Kevin had a difficult time writing because it brought back scary events that he had tried to block out of his mind.

“It did help therapeutically, though,” he said. “It also put forward memories that I didn’t recall, because sometimes when something happened I was trying to distract myself form the pain or I was so drugged up that I didn’t remember.”

However, the writing sessions were important to both, so they continued.

“Because the book is chronological, I would write my section and tell Kevin what I was writing about and ask him about his takes on the events,” Vicki said. “He would give me his story or essay and I would transcribe it or edit it. to have Kevin’s voice in the book is brilliant and I think is a contribution that I haven’t found anywhere else.”

Another challenge was knowing when not to open the door too wide on the family’s privacy.

“I tend to live my life pretty open, so it wasn’t hard for me to write my part, but the tricky part of it all is the fact that it’s the story of our family,” Vicki said. “My husband tends to be the one who makes it through a problem and march forward, and still it’s hard for him to see the pictures. My oldest son, Philip is a private person, and then we have our youngest daughter Katie, so we had to make sure we weren’t bringing in aspects of our private life that others would feel uncomfortable having out in the public.”

Book publishers had different ideas of how to distribute the book.
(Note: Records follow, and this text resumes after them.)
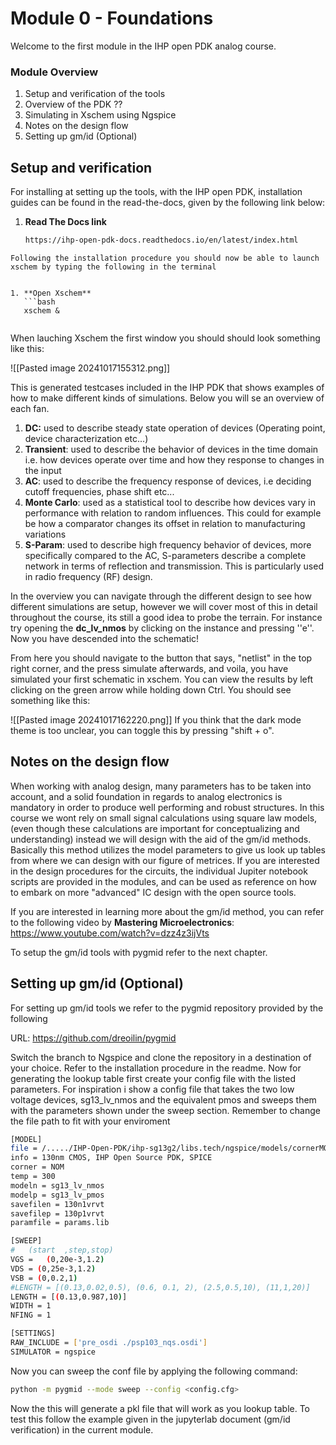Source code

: # Module 0 - Foundations


Welcome to the first module in the IHP open PDK analog course. 

### Module Overview
1. Setup and verification of the tools
2. Overview of the PDK ??
3. Simulating in Xschem using Ngspice
4. Notes on the design flow
5. Setting up gm/id (Optional)


## Setup and verification

For installing at setting up the tools, with the IHP open PDK, installation guides can be found in the read-the-docs, given by the following link below:

1. **Read The Docs link**
   ```bash
   https://ihp-open-pdk-docs.readthedocs.io/en/latest/index.html 
   
```
Following the installation procedure you should now be able to launch xschem by typing the following in the terminal


1. **Open Xschem**
   ```bash
   xschem & 
   
```
When lauching Xschem the first window you should should look something like this:

![[Pasted image 20241017155312.png]]

This is generated testcases included in the IHP PDK that shows examples of how to make different kinds of simulations. Below you will se an overview of each fan.


1. **DC:**  used to describe steady state operation of devices (Operating point, device characterization etc...)
2. **Transient**: used to describe the behavior of devices in the time domain  i.e. how devices operate over time and how they response to changes in the input
3. **AC**: used to describe the frequency response of devices, i.e deciding cutoff frequencies, phase shift etc...
4. **Monte Carlo**: used as a statistical tool to describe how devices vary in performance with relation to random influences. This could for example be how a comparator changes its offset in relation to manufacturing variations
5. **S-Param**: used to describe high frequency behavior of devices, more specifically compared to the AC, S-parameters describe a complete network in terms of reflection and transmission. This is particularly used in radio frequency (RF) design. 


In the overview you can navigate through the different design to see how different simulations are setup, however we will cover most of this in detail throughout the course, its still a good idea to probe the terrain. For instance try opening the **dc_lv_nmos** by clicking on the instance and pressing ''e''. Now you have descended into the schematic!

From here you should navigate to the button that says, "netlist" in the top right corner, and the press simulate afterwards, and voila, you have simulated your first schematic in xschem. You can view the results by left clicking on the green arrow while holding down Ctrl. You should see something like this:

![[Pasted image 20241017162220.png]]
If you think that the dark mode theme is too unclear, you can toggle this by pressing "shift + o". 


## Notes on the design flow

When working with analog design, many parameters has to be taken into account, and a solid foundation in regards to analog electronics is mandatory in order to produce well performing and robust structures. In this course we wont rely on small signal calculations using square law models, (even though these calculations are important for conceptualizing and understanding) instead we will design with the aid of the gm/id methods. Basically this method utilizes the model parameters to give us look up tables from where we can design with our figure of metrices. If you are interested in the design procedures for the circuits, the individual Jupiter notebook scripts are provided in the modules, and can be used as reference on how to embark on more "advanced" IC design with the open source tools. 

If you are interested in learning more about the gm/id method, you can refer to the following video by **Mastering Microelectronics**: https://www.youtube.com/watch?v=dzz4z3ijVts

To setup the gm/id tools with pygmid refer to the next chapter.




## Setting up gm/id (Optional)

For setting up gm/id tools we refer to the pygmid repository provided by the following 

URL: https://github.com/dreoilin/pygmid

Switch the branch to Ngspice and clone the repository in a destination of your choice. Refer to the installation procedure in the readme. Now for generating the lookup table first create your config file with the listed parameters. For inspiration i show a config file that takes the two low voltage devices, sg13_lv_nmos and the equivalent pmos and sweeps them with the parameters shown under the sweep section. Remember to change the  file path to fit with your enviroment

   ```bash
[MODEL]
file = /...../IHP-Open-PDK/ihp-sg13g2/libs.tech/ngspice/models/cornerMOSlv.lib mos_tt
info = 130nm CMOS, IHP Open Source PDK, SPICE
corner = NOM
temp = 300
modeln = sg13_lv_nmos
modelp = sg13_lv_pmos
savefilen = 130n1vrvt
savefilep = 130p1vrvt
paramfile = params.lib

[SWEEP]
#	(start	,step,stop)
VGS = 	(0,20e-3,1.2)
VDS = (0,25e-3,1.2)
VSB = (0,0.2,1)
#LENGTH = [(0.13,0.02,0.5), (0.6, 0.1, 2), (2.5,0.5,10), (11,1,20)]
LENGTH = [(0.13,0.987,10)]
WIDTH = 1
NFING = 1

[SETTINGS]
RAW_INCLUDE = ['pre_osdi ./psp103_nqs.osdi']
SIMULATOR = ngspice
 
   
```

Now you can sweep the conf file by applying the following command:


   ```bash
python -m pygmid --mode sweep --config <config.cfg>
   
```

Now the this will generate a pkl file that will work as you lookup table. To test this follow the example given in the jupyterlab document (gm/id verification) in the current module.
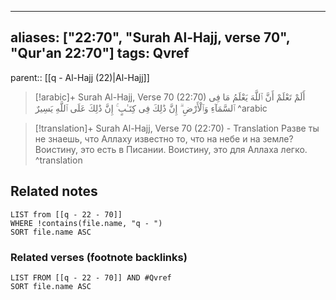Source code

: 
---
aliases: ["22:70", "Surah Al-Hajj, verse 70", "Qur'an 22:70"]
tags: Qvref
---

parent:: [[q - Al-Hajj (22)|Al-Hajj]]

> [!arabic]+ Surah Al-Hajj, Verse 70 (22:70)
> <span class="quran-arabic">أَلَمْ تَعْلَمْ أَنَّ ٱللَّهَ يَعْلَمُ مَا فِى ٱلسَّمَآءِ وَٱلْأَرْضِ ۗ إِنَّ ذَٰلِكَ فِى كِتَـٰبٍ ۚ إِنَّ ذَٰلِكَ عَلَى ٱللَّهِ يَسِيرٌ</span>
^arabic

> [!translation]+ Surah Al-Hajj, Verse 70 (22:70) - Translation
> Разве ты не знаешь, что Аллаху известно то, что на небе и на земле? Воистину, это есть в Писании. Воистину, это для Аллаха легко.
^translation



## Related notes
```dataview
LIST from [[q - 22 - 70]]
WHERE !contains(file.name, "q - ")
SORT file.name ASC
```

### Related verses (footnote backlinks)
```dataview
LIST FROM [[q - 22 - 70]] AND #Qvref
SORT file.name ASC
```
“McGraw-Hill publishers saw it playing a role in nursing school as a comprehensive case to go along with a nursing fundamentals text,” Vicki said. “So we ultimately left it up to Kevin to choose.”

“I thought the book meant more as a story than as a text,” he said. “As a text, no one would attach to the characters as much.”

So the family chose to publish through Blooming Twig Books, which will release it as a story.

Having the book published helped Vicki deal with some of the uncertainties she faced during the crisis.

“I realize now that I did make the best choices I could have at the time,” she said. “Even if people don’t buy the book, it’s documented so people like Kevin’s kids and his grandkids can know who he is.”

Kevin still hopes the book will help parents, doctors and children listen to each other.

“I’d like it to helps a doctor be more compassionate with a patient or help with a parent navigate the medical system or have a kid deal with their own pains,” he said.

“In Pain we Trust” will be available Oct. 10 at amazon.com and by visiting vickiwhiting.com.